Ø  MURSALIM (90400114099)


AKUNTANSI 2014
FAKULTAS EKONOMI DAN BISNIS ISLAM
UNIVERSITAS ISLAM NEGERI (UIN) ALAUDDIN MAKASSAR

BAB I

PENDAHULUAN

A.    Latar Belakang

Dunia  yang  berkembang  terus  dengan  jumlah  penduduk  yang  semakin  banyak menimbulkan  berbagai  macam  permasalahan  dalam  kehidupan  manusia  sehari-hari. Termasuk dalam hal ini adalah masalah bagaimana cara manusia untuk dapat mencukupi berbagai  kebutuhan  hidupnya  sehari-hari.  Masalah  ini  dapat  dikategorikan  sebagai masalah-masalah perekonomian.
Perkembangan ekonomi sangat terkait dengan kebijakan suatu pemerintahan, maka dalam prakteknya pada setiap masa pemerintahan sistem ekonomi ini memiliki wajah yang beragam. Adanya keragaman ini, kiranya dapat menjadi pelajaran berharga bagi setiap orde pemerintahan dalam perumusan suatu kebijakan yang sedapat mungkin bisa merujuk pada cita-cita mulia dari sistem ekonomi itu sendiri.
Dalam Islam dikenal dua macam kebijakan ekonomi yaitu, kebijakan ekonomi fiskal dan kebijakan ekonomi moneter.

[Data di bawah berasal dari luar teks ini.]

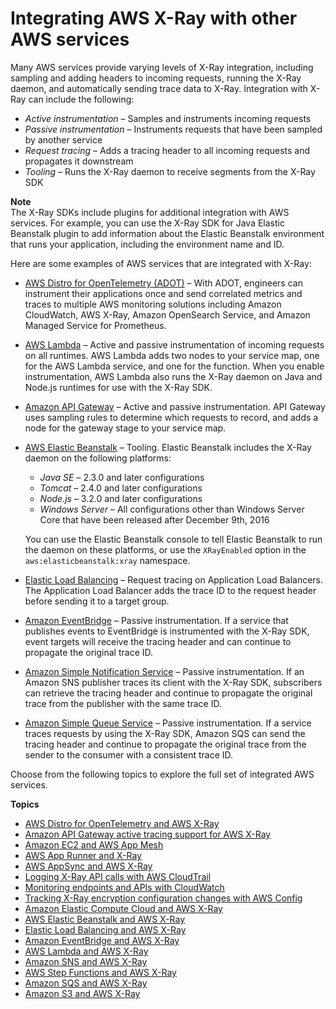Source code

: # Integrating AWS X\-Ray with other AWS services<a name="xray-services"></a>

Many AWS services provide varying levels of X\-Ray integration, including sampling and adding headers to incoming requests, running the X\-Ray daemon, and automatically sending trace data to X\-Ray\. Integration with X\-Ray can include the following:
+ *Active instrumentation* – Samples and instruments incoming requests
+ *Passive instrumentation* – Instruments requests that have been sampled by another service
+ *Request tracing* – Adds a tracing header to all incoming requests and propagates it downstream
+ *Tooling* – Runs the X\-Ray daemon to receive segments from the X\-Ray SDK

**Note**  
The X\-Ray SDKs include plugins for additional integration with AWS services\. For example, you can use the X\-Ray SDK for Java Elastic Beanstalk plugin to add information about the Elastic Beanstalk environment that runs your application, including the environment name and ID\.

Here are some examples of AWS services that are integrated with X\-Ray:
+ [AWS Distro for OpenTelemetry \(ADOT\)](xray-services-adot.md) – With ADOT, engineers can instrument their applications once and send correlated metrics and traces to multiple AWS monitoring solutions including Amazon CloudWatch, AWS X\-Ray, Amazon OpenSearch Service, and Amazon Managed Service for Prometheus\.
+ [AWS Lambda](xray-services-lambda.md) – Active and passive instrumentation of incoming requests on all runtimes\. AWS Lambda adds two nodes to your service map, one for the AWS Lambda service, and one for the function\. When you enable instrumentation, AWS Lambda also runs the X\-Ray daemon on Java and Node\.js runtimes for use with the X\-Ray SDK\.
+ [Amazon API Gateway](xray-services-apigateway.md) – Active and passive instrumentation\. API Gateway uses sampling rules to determine which requests to record, and adds a node for the gateway stage to your service map\. 
+ [AWS Elastic Beanstalk](xray-services-beanstalk.md) – Tooling\. Elastic Beanstalk includes the X\-Ray daemon on the following platforms:
  + *Java SE* – 2\.3\.0 and later configurations
  + *Tomcat* – 2\.4\.0 and later configurations
  + *Node\.js* – 3\.2\.0 and later configurations
  + *Windows Server* – All configurations other than Windows Server Core that have been released after December 9th, 2016

  You can use the Elastic Beanstalk console to tell Elastic Beanstalk to run the daemon on these platforms, or use the `XRayEnabled` option in the `aws:elasticbeanstalk:xray` namespace\. 
+ [Elastic Load Balancing](xray-services-elb.md) – Request tracing on Application Load Balancers\. The Application Load Balancer adds the trace ID to the request header before sending it to a target group\.
+ [Amazon EventBridge](xray-services-eventbridge.md) – Passive instrumentation\. If a service that publishes events to EventBridge is instrumented with the X\-Ray SDK, event targets will receive the tracing header and can continue to propagate the original trace ID\. 
+ [Amazon Simple Notification Service](xray-services-sns.md) – Passive instrumentation\. If an Amazon SNS publisher traces its client with the X\-Ray SDK, subscribers can retrieve the tracing header and continue to propagate the original trace from the publisher with the same trace ID\. 
+ [Amazon Simple Queue Service](xray-services-sqs.md) – Passive instrumentation\. If a service traces requests by using the X\-Ray SDK, Amazon SQS can send the tracing header and continue to propagate the original trace from the sender to the consumer with a consistent trace ID\. 

Choose from the following topics to explore the full set of integrated AWS services\.

**Topics**
+ [AWS Distro for OpenTelemetry and AWS X\-Ray](xray-services-adot.md)
+ [Amazon API Gateway active tracing support for AWS X\-Ray](xray-services-apigateway.md)
+ [Amazon EC2 and AWS App Mesh](xray-services-appmesh.md)
+ [AWS App Runner and X\-Ray](xray-services-app-runner.md)
+ [AWS AppSync and AWS X\-Ray](xray-services-appsync.md)
+ [Logging X\-Ray API calls with AWS CloudTrail](xray-api-cloudtrail.md)
+ [Monitoring endpoints and APIs with CloudWatch](xray-services-cloudwatch.md)
+ [Tracking X\-Ray encryption configuration changes with AWS Config](xray-api-config.md)
+ [Amazon Elastic Compute Cloud and AWS X\-Ray](xray-services-ec2.md)
+ [AWS Elastic Beanstalk and AWS X\-Ray](xray-services-beanstalk.md)
+ [Elastic Load Balancing and AWS X\-Ray](xray-services-elb.md)
+ [Amazon EventBridge and AWS X\-Ray](xray-services-eventbridge.md)
+ [AWS Lambda and AWS X\-Ray](xray-services-lambda.md)
+ [Amazon SNS and AWS X\-Ray](xray-services-sns.md)
+ [AWS Step Functions and AWS X\-Ray](xray-services-stepfunctions.md)
+ [Amazon SQS and AWS X\-Ray](xray-services-sqs.md)
+ [Amazon S3 and AWS X\-Ray](xray-services-s3.md)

Dalam sejarah kebijakan ekonomi Islam banyak cendekiawan yang menyumbangkan pemikiran mengenai cara-cara mengatasi permasalahan ekonomi. Salah satunya yang paling terkenal adalah Ibnu Khaldun dengan teorinya konsep perpajakan.
Alasan suatu negara menerapkan konsep kebijakan ekonomi Islam adalah untuk memaksimalkan penggunaan sumber daya ekonomi yang ada dan  mengatasi masalah ekonomi antara lain semakin meningkatnya angka pengangguran, menurunnya daya beli masyarakat, menurunnya nilai investasi, dan sebagainya. Selain itu dalam melaksanakan kebijakan ekonomi sangat diperlukan peran serta pemerintah supaya tidak terjadi penyelewengan anggaran sehingga kesejahteraan masyarakat dapat tercapai.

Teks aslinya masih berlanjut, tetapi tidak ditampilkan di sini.